If a record contains a picture, leave the picture out and copy everything else exactly.

○ ○ ○ ○

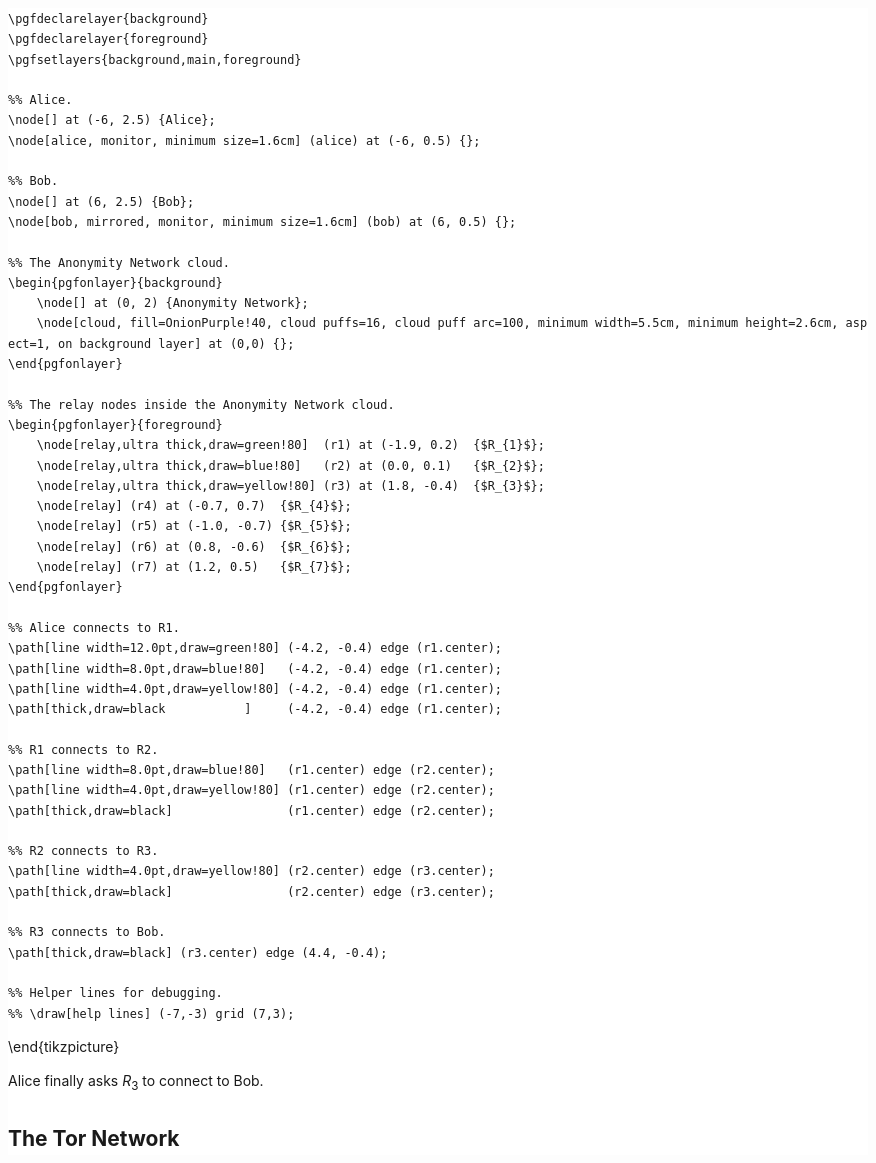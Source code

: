     \pgfdeclarelayer{background}
    \pgfdeclarelayer{foreground}
    \pgfsetlayers{background,main,foreground}

    %% Alice.
    \node[] at (-6, 2.5) {Alice};
    \node[alice, monitor, minimum size=1.6cm] (alice) at (-6, 0.5) {};

    %% Bob.
    \node[] at (6, 2.5) {Bob};
    \node[bob, mirrored, monitor, minimum size=1.6cm] (bob) at (6, 0.5) {};

    %% The Anonymity Network cloud.
    \begin{pgfonlayer}{background}
        \node[] at (0, 2) {Anonymity Network};
        \node[cloud, fill=OnionPurple!40, cloud puffs=16, cloud puff arc=100, minimum width=5.5cm, minimum height=2.6cm, aspect=1, on background layer] at (0,0) {};
    \end{pgfonlayer}

    %% The relay nodes inside the Anonymity Network cloud.
    \begin{pgfonlayer}{foreground}
        \node[relay,ultra thick,draw=green!80]  (r1) at (-1.9, 0.2)  {$R_{1}$};
        \node[relay,ultra thick,draw=blue!80]   (r2) at (0.0, 0.1)   {$R_{2}$};
        \node[relay,ultra thick,draw=yellow!80] (r3) at (1.8, -0.4)  {$R_{3}$};
        \node[relay] (r4) at (-0.7, 0.7)  {$R_{4}$};
        \node[relay] (r5) at (-1.0, -0.7) {$R_{5}$};
        \node[relay] (r6) at (0.8, -0.6)  {$R_{6}$};
        \node[relay] (r7) at (1.2, 0.5)   {$R_{7}$};
    \end{pgfonlayer}

    %% Alice connects to R1.
    \path[line width=12.0pt,draw=green!80] (-4.2, -0.4) edge (r1.center);
    \path[line width=8.0pt,draw=blue!80]   (-4.2, -0.4) edge (r1.center);
    \path[line width=4.0pt,draw=yellow!80] (-4.2, -0.4) edge (r1.center);
    \path[thick,draw=black           ]     (-4.2, -0.4) edge (r1.center);

    %% R1 connects to R2.
    \path[line width=8.0pt,draw=blue!80]   (r1.center) edge (r2.center);
    \path[line width=4.0pt,draw=yellow!80] (r1.center) edge (r2.center);
    \path[thick,draw=black]                (r1.center) edge (r2.center);

    %% R2 connects to R3.
    \path[line width=4.0pt,draw=yellow!80] (r2.center) edge (r3.center);
    \path[thick,draw=black]                (r2.center) edge (r3.center);

    %% R3 connects to Bob.
    \path[thick,draw=black] (r3.center) edge (4.4, -0.4);

    %% Helper lines for debugging.
    %% \draw[help lines] (-7,-3) grid (7,3);
\end{tikzpicture}

Alice finally asks $R_{3}$ to connect to Bob.

## The Tor Network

○ ○ ○ ○

_Finished exercise_.
Source code

:     \pgfdeclarelayer{background}
    \pgfdeclarelayer{foreground}
    \pgfsetlayers{background,main,foreground}

    %% Alice.
    \node[] at (-6, 2.5) {Alice};
    \node[alice, monitor, minimum size=1.6cm] (alice) at (-6, 0.5) {};

    %% Bob.
    \node[] at (6, 2.5) {Bob};
    \node[bob, mirrored, monitor, minimum size=1.6cm] (bob) at (6, 0.5) {};

    %% The Anonymity Network cloud.
    \begin{pgfonlayer}{background}
        \node[] at (0, 2) {Anonymity Network};
        \node[cloud, fill=OnionPurple!40, cloud puffs=16, cloud puff arc=100, minimum width=5.5cm, minimum height=2.6cm, aspect=1, on background layer] at (0,0) {};
    \end{pgfonlayer}

    %% The relay nodes inside the Anonymity Network cloud.
    \begin{pgfonlayer}{foreground}
        \node[relay,ultra thick,draw=green!80]  (r1) at (-1.9, 0.2)  {$R_{1}$};
        \node[relay,ultra thick,draw=blue!80]   (r2) at (0.0, 0.1)   {$R_{2}$};
        \node[relay,ultra thick,draw=yellow!80] (r3) at (1.8, -0.4)  {$R_{3}$};
        \node[relay] (r4) at (-0.7, 0.7)  {$R_{4}$};
        \node[relay] (r5) at (-1.0, -0.7) {$R_{5}$};
        \node[relay] (r6) at (0.8, -0.6)  {$R_{6}$};
        \node[relay] (r7) at (1.2, 0.5)   {$R_{7}$};
    \end{pgfonlayer}

    %% Alice connects to R1.
    \path[line width=12.0pt,draw=green!80] (-4.2, -0.4) edge (r1.center);
    \path[line width=8.0pt,draw=blue!80]   (-4.2, -0.4) edge (r1.center);
    \path[line width=4.0pt,draw=yellow!80] (-4.2, -0.4) edge (r1.center);
    \path[thick,draw=black           ]     (-4.2, -0.4) edge (r1.center);

    %% R1 connects to R2.
    \path[line width=8.0pt,draw=blue!80]   (r1.center) edge (r2.center);
    \path[line width=4.0pt,draw=yellow!80] (r1.center) edge (r2.center);
    \path[thick,draw=black]                (r1.center) edge (r2.center);

    %% R2 connects to R3.
    \path[line width=4.0pt,draw=yellow!80] (r2.center) edge (r3.center);
    \path[thick,draw=black]                (r2.center) edge (r3.center);

    %% R3 connects to Bob.
    \path[thick,draw=black] (r3.center) edge (4.4, -0.4);

    %% Helper lines for debugging.
    %% \draw[help lines] (-7,-3) grid (7,3);
\end{tikzpicture}

Alice finally asks $R_{3}$ to connect to Bob.

## The Tor Network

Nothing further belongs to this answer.